Another, unlikely epigraph from Jared Farmer’s Trees in Paradise: A California History shares the page with Courtney Love’s lyric: “…there is no such thing as an innocent landscape.” Farmer tells the decidedly nonparadisial history of the Golden State through an account of the importation, exploitation, and mismanagement of its four most identifiable trees: redwoods, eucalyptus, citruses, and palms. In an interview, Melnick has said that Farmer’s book inspired her own project: to represent her own body and personal history as intertwined with “this dangerous, messed-up, haphazard landscape,” which encompasses both her home state of the 80s and 90s, and the US of Trump et alia. The landscapes that emerge from Melnick’s poems are not mere metaphors. Concrete, pavement, “(tarmac, blacktop, lonesome),” “the neon of a floozy motel,” and the “post-industrial particulate” of “the spiky city” come to feel every bit as natural—that is, as necessary—as the floral species of those southwestern biomes that ground these poems: greasewood, cranesbill, “Doomful orange garden!” Palms appear in the book’s final, fragile oasis: “(I almost forgot to tell you) // I lived // in a desert / where palms are signposts of water, not the want of it.” In counterpoint to the book’s primary story of violence and survival threads the motif of California’s tenuous resilience.
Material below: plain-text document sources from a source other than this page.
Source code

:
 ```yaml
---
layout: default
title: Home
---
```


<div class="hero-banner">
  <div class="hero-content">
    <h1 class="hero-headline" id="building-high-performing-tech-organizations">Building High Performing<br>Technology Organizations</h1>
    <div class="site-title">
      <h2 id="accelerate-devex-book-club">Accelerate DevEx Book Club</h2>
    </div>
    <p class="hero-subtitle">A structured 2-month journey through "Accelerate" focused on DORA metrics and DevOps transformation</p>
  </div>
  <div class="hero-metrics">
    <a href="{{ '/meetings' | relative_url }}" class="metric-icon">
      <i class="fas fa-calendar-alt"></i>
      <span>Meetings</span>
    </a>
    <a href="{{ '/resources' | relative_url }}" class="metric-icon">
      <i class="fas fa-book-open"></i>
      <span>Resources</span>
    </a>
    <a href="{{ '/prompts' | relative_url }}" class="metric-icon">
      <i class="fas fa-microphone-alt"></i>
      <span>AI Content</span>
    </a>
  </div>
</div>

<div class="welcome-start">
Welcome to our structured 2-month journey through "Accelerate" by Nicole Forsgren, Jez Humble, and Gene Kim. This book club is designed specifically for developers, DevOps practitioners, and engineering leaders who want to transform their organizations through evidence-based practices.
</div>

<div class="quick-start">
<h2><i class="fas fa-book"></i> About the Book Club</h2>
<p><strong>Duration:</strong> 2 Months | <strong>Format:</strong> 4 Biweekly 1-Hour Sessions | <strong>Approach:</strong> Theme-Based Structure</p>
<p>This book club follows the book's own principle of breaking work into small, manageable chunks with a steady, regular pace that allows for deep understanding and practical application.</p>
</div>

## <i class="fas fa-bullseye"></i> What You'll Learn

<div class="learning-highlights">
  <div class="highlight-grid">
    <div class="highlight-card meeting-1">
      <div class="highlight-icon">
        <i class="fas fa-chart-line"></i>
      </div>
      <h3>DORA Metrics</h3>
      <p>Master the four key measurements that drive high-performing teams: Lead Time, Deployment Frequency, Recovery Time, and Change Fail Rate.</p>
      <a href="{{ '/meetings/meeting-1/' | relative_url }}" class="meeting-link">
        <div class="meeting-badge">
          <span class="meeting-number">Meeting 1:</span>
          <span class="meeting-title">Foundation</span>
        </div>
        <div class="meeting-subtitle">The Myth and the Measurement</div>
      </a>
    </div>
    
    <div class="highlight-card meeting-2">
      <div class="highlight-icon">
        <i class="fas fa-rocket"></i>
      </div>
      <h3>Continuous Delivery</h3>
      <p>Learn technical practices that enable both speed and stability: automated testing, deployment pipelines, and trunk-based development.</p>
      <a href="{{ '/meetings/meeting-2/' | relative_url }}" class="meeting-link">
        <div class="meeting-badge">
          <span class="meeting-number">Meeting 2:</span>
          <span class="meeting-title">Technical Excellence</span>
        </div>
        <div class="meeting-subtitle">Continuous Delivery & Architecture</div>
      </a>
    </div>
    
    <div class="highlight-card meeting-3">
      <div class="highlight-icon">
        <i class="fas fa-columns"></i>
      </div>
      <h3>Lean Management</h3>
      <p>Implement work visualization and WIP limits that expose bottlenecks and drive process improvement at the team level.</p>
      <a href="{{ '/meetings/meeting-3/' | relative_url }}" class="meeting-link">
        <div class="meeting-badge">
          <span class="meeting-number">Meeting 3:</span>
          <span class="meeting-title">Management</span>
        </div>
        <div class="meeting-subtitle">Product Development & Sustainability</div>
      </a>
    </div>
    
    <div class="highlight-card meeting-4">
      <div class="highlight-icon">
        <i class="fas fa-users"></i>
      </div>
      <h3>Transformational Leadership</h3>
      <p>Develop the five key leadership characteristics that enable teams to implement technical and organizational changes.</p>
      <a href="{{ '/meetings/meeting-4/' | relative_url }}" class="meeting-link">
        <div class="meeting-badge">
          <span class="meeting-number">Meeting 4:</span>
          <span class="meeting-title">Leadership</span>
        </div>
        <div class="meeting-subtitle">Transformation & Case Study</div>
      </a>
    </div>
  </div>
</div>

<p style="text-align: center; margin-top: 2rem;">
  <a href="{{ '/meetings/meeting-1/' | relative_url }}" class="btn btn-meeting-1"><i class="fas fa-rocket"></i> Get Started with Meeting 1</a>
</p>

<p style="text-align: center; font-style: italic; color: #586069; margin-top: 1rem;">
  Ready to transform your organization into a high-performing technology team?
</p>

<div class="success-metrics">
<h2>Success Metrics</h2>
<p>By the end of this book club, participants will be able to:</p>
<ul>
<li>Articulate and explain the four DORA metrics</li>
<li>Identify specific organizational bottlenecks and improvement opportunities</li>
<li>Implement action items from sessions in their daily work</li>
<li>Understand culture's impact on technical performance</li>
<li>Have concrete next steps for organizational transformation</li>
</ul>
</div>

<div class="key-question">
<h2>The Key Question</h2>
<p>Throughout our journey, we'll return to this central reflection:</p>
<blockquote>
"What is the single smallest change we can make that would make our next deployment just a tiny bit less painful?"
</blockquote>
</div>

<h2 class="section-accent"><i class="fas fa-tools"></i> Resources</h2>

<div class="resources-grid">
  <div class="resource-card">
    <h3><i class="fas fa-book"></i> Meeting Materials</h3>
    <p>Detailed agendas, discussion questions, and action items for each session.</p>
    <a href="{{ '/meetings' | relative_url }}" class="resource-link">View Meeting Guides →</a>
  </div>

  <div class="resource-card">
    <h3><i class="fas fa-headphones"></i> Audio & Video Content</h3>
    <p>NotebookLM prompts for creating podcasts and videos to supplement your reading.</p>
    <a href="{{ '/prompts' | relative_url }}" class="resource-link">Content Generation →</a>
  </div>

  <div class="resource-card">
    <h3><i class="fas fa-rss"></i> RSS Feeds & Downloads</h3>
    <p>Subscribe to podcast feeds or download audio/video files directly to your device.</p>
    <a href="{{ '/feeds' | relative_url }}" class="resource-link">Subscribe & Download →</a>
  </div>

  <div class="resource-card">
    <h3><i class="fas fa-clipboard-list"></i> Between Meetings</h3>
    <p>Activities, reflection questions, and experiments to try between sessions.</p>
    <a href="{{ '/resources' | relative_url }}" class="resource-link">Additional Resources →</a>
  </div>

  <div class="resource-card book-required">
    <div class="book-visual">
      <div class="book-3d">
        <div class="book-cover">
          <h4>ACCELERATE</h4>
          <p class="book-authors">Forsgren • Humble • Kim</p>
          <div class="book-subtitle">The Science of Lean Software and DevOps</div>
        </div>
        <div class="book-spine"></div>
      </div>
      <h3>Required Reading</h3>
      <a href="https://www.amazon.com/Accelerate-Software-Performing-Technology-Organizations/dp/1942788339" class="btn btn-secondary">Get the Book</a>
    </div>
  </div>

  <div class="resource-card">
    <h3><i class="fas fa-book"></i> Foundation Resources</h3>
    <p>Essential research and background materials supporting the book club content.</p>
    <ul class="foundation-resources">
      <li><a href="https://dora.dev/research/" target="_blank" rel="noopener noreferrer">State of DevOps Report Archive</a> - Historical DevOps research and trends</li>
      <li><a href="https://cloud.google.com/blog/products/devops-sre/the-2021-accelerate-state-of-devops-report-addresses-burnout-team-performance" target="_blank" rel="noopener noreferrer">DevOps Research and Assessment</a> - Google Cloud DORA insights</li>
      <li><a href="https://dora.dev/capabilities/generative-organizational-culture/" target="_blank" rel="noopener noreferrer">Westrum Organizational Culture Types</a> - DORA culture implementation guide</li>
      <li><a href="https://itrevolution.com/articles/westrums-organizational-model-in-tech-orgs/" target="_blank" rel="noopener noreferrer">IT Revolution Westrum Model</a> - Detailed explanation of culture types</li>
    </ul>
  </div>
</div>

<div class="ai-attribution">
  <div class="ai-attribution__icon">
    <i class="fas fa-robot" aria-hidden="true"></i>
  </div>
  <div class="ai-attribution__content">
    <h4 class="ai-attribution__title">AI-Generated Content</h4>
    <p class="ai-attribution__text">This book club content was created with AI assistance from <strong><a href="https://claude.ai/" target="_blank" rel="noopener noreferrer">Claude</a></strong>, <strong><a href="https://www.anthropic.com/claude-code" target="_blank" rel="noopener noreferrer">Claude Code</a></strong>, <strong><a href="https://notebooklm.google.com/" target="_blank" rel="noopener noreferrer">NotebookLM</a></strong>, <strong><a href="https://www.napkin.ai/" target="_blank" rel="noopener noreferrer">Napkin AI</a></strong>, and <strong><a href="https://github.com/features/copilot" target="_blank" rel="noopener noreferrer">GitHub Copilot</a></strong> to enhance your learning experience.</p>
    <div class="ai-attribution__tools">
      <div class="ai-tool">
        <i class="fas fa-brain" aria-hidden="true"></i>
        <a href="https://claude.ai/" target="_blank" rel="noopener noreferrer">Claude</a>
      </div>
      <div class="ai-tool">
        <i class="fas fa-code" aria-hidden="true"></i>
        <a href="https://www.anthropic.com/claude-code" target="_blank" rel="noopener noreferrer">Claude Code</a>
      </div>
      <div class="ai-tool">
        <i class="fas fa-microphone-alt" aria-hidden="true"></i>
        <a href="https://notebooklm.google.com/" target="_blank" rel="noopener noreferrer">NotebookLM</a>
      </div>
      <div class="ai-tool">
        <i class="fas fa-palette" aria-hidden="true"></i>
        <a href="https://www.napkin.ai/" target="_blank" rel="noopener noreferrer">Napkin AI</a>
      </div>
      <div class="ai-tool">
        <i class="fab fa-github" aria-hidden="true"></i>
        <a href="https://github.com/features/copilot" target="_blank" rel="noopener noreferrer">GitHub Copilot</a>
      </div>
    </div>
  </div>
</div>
The most important implications of Melnick’s book follow from the poet’s ability to sensitize us to the longue durée of our toxic moment. As victims, allies, assailants, and bystanders, we are with this landscape—not simply in it or on it—and each of us has a hand in its destruction and its rebuilding. “I’ve been trying to plant a palm in every garden / I slink through,” Melnick writes. In her singular, sly way, Melnick names and tends to her own pain and anger so as to bring us as readers into the slow poem-by-poem regeneration of our common culture. Holding us to the act of witnessing her subversive repair—as we hold her book now in hand—Melnick makes us party to her radical intervention.
February 2018
This review was published in Issue 61:2.